AAH says top priority in 2000 is eliminating additional HH cuts


HHBR Washington Correspondent

ALEXANDRIA – The newly established American Association for Homecare (AAH; Alexandria, VA) laid out its legislative and regulatory agendas last week. "The first key government relations priority for 2000 is the elimination of additional reductions to the home health benefit," said AAH Board member Joel Mills at a Feb. 16 press conference. That means striking the additional 15% reduction scheduled for Oct. 1, 2001.

Reflecting the diversified composition of the group, AAH also plans to press for examination of the Health Care Financing Administration’s (HCFA; Baltimore) competitive bidding demonstration project for durable medical equipment (DME) in Polk County, FL. "The demonstration has the potential to eliminate market competition and harm beneficiary access to quality medical services and equipment and cause irreparable damage," charged Mills.

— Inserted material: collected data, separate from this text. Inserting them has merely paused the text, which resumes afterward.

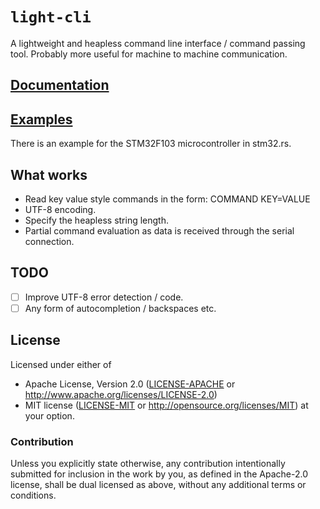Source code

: # `light-cli`

A lightweight and heapless command line interface / command passing tool. Probably more useful for machine to machine communication.

## [Documentation](https://rudihorn.github.io/light-cli/light_cli/)

## [Examples](https://github.com/rudihorn/light-cli/tree/master/examples/)

There is an example for the STM32F103 microcontroller in stm32.rs.

## What works

- Read key value style commands in the form:
  COMMAND KEY=VALUE
- UTF-8 encoding.
- Specify the heapless string length.
- Partial command evaluation as data is received through the serial connection.

## TODO

- [ ] Improve UTF-8 error detection / code.
- [ ] Any form of autocompletion / backspaces etc.

## License

Licensed under either of

- Apache License, Version 2.0 ([LICENSE-APACHE](LICENSE-APACHE) or
  http://www.apache.org/licenses/LICENSE-2.0)
- MIT license ([LICENSE-MIT](LICENSE-MIT) or http://opensource.org/licenses/MIT)
  at your option.

### Contribution

Unless you explicitly state otherwise, any contribution intentionally submitted for inclusion in the
work by you, as defined in the Apache-2.0 license, shall be dual licensed as above, without any
additional terms or conditions.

"Home oxygen equipment cannot be drop-shipped to patients," he added. "It requires therapeutic support that is crucial for a positive health outcome." He argued that when an "artificially low bid" is expected and the provider faces budget pressure, the first thing to go is services.

Mills said the group will also seek "fair and clear" implementation of HCFA’s inherent reasonableness authority. He said Congress should remain vigilante overseeing HCFA’s use of the tool.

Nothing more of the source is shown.